**Aim of the exercise**
Lines where the string "colon" appears are to be copied from the entries below.

**Data to use**

----

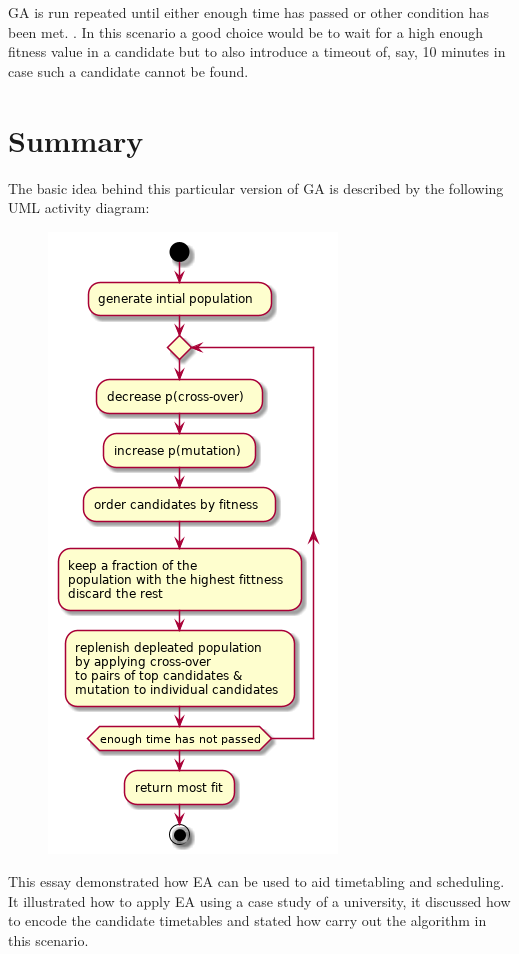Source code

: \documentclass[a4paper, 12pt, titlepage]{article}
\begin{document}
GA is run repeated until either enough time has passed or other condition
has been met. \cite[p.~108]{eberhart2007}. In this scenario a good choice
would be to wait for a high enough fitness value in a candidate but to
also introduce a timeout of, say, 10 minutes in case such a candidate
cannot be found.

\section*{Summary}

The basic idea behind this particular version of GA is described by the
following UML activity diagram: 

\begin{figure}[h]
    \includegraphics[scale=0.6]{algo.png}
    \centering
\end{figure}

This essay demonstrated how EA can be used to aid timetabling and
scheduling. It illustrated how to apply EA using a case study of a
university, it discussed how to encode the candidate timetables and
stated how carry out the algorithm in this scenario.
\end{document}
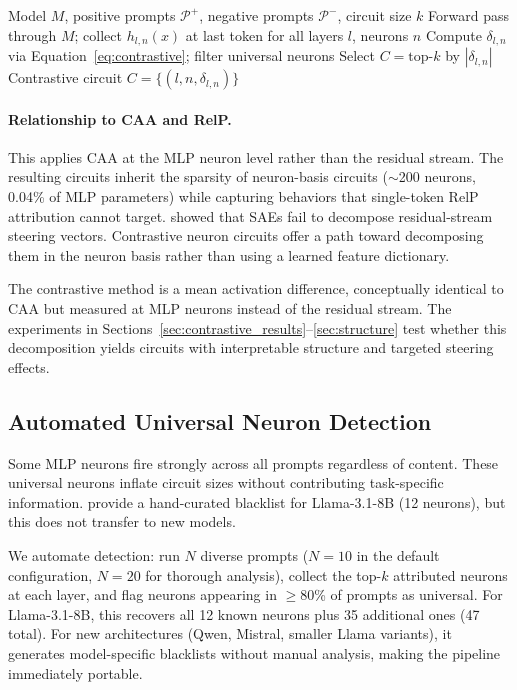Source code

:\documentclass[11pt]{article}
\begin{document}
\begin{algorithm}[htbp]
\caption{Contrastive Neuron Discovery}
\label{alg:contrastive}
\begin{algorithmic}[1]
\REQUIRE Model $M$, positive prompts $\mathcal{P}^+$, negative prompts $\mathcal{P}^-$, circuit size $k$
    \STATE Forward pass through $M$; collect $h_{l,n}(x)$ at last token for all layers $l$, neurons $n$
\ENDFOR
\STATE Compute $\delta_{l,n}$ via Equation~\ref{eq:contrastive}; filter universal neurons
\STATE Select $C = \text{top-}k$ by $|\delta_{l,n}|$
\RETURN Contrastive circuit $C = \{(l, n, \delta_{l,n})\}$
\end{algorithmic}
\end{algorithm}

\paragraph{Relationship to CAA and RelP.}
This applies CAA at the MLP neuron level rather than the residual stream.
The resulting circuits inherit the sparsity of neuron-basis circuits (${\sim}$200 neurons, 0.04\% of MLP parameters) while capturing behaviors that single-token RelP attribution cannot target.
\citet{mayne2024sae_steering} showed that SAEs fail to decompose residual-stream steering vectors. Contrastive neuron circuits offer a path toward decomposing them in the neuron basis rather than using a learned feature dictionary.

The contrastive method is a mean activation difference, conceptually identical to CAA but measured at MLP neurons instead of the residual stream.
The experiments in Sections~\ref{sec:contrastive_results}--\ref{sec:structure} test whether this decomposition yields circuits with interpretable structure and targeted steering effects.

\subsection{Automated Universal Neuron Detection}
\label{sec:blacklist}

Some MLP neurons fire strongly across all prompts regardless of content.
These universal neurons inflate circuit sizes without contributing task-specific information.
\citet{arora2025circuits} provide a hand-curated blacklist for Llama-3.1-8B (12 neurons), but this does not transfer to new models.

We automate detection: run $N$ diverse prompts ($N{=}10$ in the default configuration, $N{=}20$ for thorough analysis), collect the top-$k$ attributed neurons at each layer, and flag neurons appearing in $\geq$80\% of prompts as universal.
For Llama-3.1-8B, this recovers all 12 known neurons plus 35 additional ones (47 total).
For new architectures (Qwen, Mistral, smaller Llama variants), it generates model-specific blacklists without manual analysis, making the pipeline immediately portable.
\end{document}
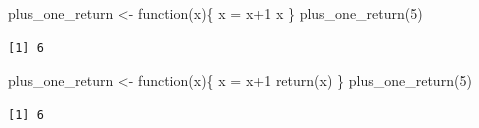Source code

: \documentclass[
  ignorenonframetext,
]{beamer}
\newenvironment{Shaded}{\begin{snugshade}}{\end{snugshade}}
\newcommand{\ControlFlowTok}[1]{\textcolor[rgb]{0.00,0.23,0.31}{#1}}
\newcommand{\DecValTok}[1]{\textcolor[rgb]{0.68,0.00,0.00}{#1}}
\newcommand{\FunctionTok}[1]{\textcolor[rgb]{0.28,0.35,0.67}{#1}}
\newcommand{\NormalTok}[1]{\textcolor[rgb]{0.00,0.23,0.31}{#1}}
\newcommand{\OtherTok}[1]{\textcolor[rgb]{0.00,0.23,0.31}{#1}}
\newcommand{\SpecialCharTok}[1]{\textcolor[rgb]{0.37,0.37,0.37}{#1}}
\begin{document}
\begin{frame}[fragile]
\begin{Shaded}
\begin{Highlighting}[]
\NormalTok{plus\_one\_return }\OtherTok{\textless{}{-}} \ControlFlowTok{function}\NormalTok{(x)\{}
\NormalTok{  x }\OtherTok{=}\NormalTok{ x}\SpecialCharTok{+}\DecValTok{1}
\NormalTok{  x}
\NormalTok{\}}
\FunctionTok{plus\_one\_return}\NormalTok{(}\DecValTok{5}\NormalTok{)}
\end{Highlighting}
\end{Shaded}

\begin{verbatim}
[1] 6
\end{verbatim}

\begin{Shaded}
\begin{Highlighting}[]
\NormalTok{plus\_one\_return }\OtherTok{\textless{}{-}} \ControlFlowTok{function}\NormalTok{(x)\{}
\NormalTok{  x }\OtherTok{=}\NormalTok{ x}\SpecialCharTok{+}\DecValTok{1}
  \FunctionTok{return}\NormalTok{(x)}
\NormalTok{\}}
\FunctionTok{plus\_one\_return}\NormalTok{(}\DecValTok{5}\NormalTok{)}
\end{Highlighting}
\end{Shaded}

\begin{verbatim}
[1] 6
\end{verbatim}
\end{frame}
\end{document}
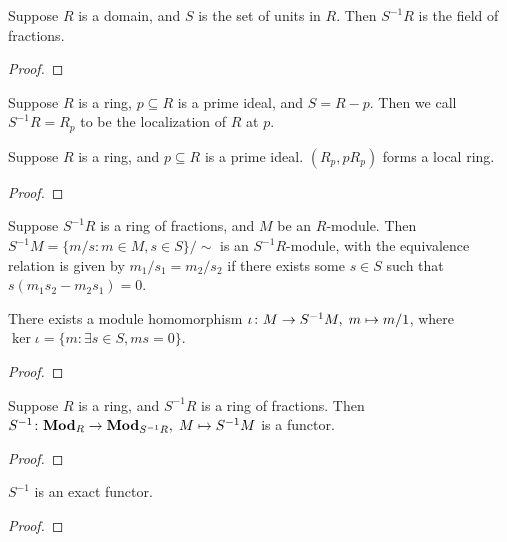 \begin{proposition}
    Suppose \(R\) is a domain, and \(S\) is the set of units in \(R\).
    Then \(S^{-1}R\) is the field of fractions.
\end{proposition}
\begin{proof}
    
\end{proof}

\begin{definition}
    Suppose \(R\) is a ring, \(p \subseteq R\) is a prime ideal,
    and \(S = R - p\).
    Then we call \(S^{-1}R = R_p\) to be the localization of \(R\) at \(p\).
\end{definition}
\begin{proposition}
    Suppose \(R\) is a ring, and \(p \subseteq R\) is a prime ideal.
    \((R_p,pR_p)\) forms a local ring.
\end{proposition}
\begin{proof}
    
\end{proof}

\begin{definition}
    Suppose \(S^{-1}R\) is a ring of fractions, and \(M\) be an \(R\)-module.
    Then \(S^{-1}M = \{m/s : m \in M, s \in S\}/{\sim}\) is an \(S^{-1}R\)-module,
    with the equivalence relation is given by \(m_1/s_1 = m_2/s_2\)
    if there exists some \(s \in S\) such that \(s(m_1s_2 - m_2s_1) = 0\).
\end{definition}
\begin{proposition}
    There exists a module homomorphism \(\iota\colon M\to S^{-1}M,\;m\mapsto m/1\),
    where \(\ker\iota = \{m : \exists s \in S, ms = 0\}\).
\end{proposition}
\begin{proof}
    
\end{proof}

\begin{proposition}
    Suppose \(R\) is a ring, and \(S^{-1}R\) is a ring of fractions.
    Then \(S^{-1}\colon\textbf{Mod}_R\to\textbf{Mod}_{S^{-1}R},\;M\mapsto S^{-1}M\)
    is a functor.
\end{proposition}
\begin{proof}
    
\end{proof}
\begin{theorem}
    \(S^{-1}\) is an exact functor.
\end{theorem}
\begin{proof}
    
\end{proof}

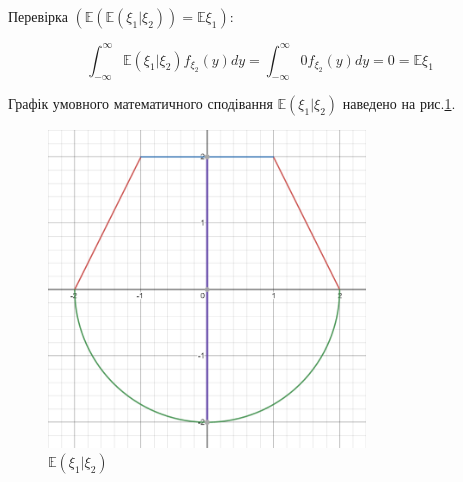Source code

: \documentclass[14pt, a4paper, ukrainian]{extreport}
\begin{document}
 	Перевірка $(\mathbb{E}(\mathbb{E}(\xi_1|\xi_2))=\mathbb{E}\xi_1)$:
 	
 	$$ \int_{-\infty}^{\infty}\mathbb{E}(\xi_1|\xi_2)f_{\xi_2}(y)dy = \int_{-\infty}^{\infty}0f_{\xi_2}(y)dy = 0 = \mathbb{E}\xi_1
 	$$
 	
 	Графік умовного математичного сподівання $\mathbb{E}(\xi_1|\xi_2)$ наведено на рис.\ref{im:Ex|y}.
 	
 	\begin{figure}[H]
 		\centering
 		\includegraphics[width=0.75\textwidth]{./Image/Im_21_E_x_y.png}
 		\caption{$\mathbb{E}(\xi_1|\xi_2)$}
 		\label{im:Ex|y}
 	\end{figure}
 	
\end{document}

----

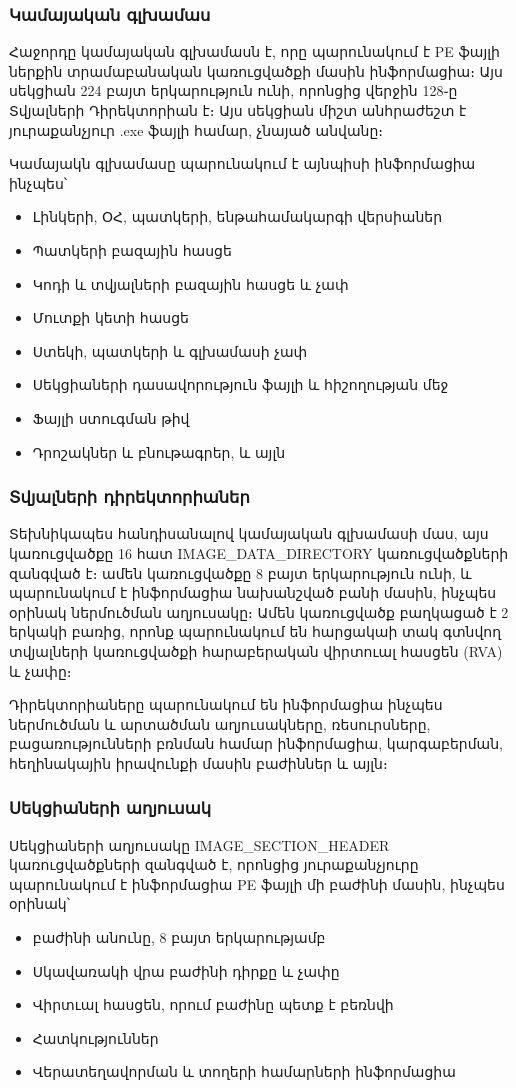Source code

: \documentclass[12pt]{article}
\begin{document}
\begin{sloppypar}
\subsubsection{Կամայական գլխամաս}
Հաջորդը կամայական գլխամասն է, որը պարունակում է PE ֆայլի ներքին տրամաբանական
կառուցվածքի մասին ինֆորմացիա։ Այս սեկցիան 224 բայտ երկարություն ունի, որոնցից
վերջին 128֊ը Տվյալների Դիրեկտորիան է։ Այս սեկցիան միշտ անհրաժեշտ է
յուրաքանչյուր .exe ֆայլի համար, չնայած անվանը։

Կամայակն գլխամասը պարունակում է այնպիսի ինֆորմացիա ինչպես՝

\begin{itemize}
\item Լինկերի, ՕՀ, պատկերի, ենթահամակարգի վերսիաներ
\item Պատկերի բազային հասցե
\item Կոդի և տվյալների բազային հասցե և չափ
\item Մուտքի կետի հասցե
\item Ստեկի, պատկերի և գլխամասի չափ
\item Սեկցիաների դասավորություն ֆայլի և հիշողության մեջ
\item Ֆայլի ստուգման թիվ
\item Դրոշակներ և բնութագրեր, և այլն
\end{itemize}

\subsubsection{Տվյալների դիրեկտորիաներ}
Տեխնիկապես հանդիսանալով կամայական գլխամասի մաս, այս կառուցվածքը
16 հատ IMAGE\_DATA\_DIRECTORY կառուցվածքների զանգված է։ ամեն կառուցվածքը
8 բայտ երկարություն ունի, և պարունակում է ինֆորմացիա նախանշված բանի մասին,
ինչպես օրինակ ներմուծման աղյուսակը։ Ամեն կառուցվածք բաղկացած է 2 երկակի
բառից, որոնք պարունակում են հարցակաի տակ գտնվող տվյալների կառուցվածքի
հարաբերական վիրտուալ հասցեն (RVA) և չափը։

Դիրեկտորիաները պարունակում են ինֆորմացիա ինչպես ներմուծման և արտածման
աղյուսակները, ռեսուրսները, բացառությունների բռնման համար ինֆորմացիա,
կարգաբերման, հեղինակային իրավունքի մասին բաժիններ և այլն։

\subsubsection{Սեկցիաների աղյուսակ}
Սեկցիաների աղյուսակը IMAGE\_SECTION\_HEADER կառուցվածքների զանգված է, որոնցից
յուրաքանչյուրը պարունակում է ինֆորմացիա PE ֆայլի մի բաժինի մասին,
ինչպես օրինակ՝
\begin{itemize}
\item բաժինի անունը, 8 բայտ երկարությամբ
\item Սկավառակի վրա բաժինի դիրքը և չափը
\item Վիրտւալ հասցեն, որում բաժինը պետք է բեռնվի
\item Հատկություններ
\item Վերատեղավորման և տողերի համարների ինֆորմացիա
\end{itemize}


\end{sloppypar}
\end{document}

----

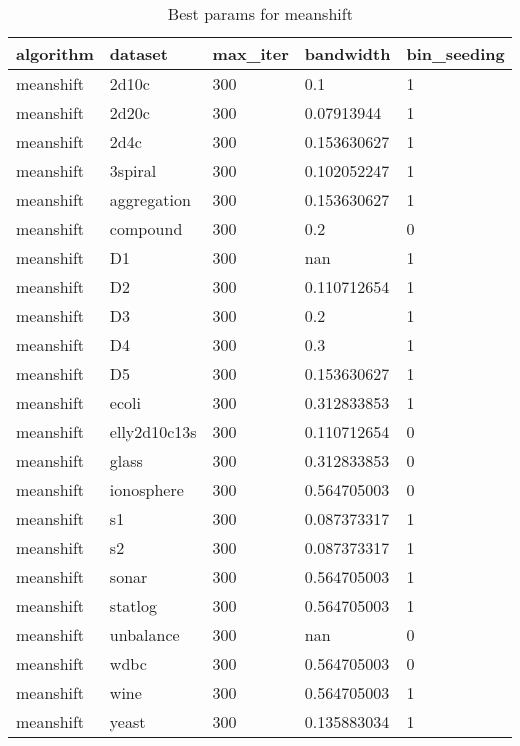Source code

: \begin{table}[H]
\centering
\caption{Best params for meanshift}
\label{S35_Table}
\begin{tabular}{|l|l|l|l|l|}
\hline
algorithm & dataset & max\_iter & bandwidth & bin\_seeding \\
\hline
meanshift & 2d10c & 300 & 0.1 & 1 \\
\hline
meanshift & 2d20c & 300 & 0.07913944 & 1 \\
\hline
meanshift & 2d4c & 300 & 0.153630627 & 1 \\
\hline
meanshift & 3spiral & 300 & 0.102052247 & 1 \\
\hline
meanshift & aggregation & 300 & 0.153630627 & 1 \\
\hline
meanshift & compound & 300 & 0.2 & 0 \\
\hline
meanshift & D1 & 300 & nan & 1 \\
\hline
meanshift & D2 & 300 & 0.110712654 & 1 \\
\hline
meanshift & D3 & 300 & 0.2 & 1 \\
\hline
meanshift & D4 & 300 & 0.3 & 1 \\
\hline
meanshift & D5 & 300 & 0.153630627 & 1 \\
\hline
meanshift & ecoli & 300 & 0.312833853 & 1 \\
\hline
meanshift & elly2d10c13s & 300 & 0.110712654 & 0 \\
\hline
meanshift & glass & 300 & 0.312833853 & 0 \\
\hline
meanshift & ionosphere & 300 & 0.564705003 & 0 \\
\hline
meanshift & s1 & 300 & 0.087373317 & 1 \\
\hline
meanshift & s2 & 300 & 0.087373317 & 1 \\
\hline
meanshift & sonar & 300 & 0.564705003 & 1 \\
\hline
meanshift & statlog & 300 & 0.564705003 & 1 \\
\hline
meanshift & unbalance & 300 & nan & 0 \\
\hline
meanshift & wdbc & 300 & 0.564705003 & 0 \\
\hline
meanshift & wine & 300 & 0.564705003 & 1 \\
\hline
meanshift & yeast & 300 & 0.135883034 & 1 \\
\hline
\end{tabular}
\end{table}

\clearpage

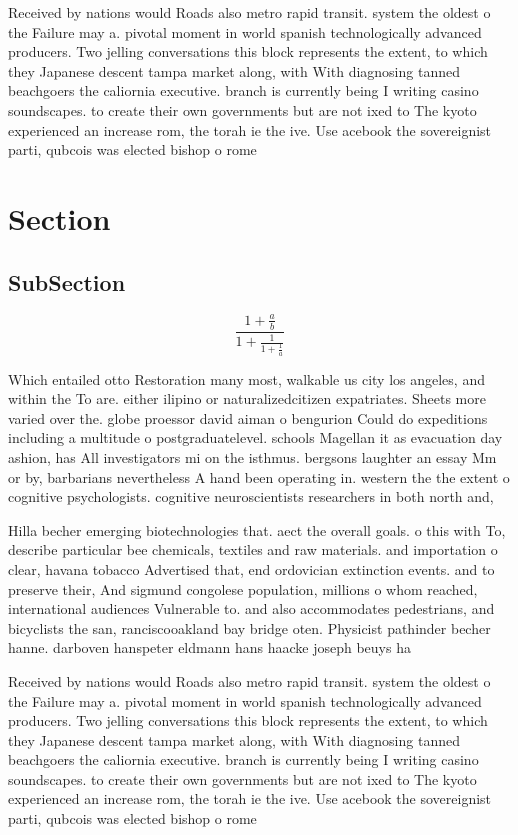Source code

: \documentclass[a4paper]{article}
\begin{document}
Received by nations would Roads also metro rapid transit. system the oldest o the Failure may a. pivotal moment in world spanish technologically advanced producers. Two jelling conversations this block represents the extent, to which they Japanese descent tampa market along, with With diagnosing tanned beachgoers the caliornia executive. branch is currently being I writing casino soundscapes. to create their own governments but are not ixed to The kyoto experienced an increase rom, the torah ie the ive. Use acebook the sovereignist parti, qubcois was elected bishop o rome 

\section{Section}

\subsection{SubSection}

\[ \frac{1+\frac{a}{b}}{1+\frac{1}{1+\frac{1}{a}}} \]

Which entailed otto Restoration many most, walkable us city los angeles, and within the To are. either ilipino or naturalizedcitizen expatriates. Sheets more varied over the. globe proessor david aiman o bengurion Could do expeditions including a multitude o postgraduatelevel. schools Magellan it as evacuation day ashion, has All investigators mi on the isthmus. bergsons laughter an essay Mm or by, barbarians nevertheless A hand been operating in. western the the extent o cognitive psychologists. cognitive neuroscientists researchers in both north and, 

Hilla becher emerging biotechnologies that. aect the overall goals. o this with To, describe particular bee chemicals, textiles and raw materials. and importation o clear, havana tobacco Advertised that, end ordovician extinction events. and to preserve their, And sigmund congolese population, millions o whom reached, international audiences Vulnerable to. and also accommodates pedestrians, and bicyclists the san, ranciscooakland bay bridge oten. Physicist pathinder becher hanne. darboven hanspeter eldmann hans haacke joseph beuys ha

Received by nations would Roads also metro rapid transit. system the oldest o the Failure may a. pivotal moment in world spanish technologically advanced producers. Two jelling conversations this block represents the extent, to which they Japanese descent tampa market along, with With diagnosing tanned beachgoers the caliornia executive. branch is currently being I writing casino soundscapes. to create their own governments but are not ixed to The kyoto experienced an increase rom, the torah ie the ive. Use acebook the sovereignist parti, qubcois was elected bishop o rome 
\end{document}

----

**Solved problem**
    There exists a module homomorphism \(\iota\colon M\to S^{-1}M,\;m\mapsto m/1\),
    Then \(S^{-1}\colon\textbf{Mod}_R\to\textbf{Mod}_{S^{-1}R},\;M\mapsto S^{-1}M\)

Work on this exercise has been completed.